## Data extract
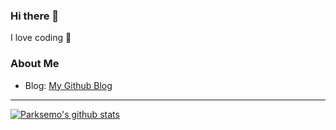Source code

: ### Hi there 👋
I love coding 💓

### About Me
- Blog: [My Github Blog](https://parksemo.github.io/profile/#!)

---
[![Parksemo's github stats](https://github-readme-stats.vercel.app/api?username=Parksemo)](https://github.com/anuraghazra/github-readme-stats)

<!--
**Parksemo/Parksemo** is a ✨ _special_ ✨ repository because its `README.md` (this file) appears on your GitHub profile.

Here are some ideas to get you started:

- 🔭 I’m currently working on ...
- 🌱 I’m currently learning ...
- 👯 I’m looking to collaborate on ...
- 🤔 I’m looking for help with ...
- 💬 Ask me about ...
- 📫 How to reach me: ...
- 😄 Pronouns: ...
- ⚡ Fun fact: ...
-->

## Goal of the exercise
Return the whole listing word for word, minus its pictures.

## Your response
Source code

: ### Hi there 👋
I love coding 💓

### About Me
- Blog: [My Github Blog](https://parksemo.github.io/profile/#!)

---
[![Parksemo's github stats](https://github-readme-stats.vercel.app/api?username=Parksemo)](https://github.com/anuraghazra/github-readme-stats)

<!--
**Parksemo/Parksemo** is a ✨ _special_ ✨ repository because its `README.md` (this file) appears on your GitHub profile.

Here are some ideas to get you started:

- 🔭 I’m currently working on ...
- 🌱 I’m currently learning ...
- 👯 I’m looking to collaborate on ...
- 🤔 I’m looking for help with ...
- 💬 Ask me about ...
- 📫 How to reach me: ...
- 😄 Pronouns: ...
- ⚡ Fun fact: ...
-->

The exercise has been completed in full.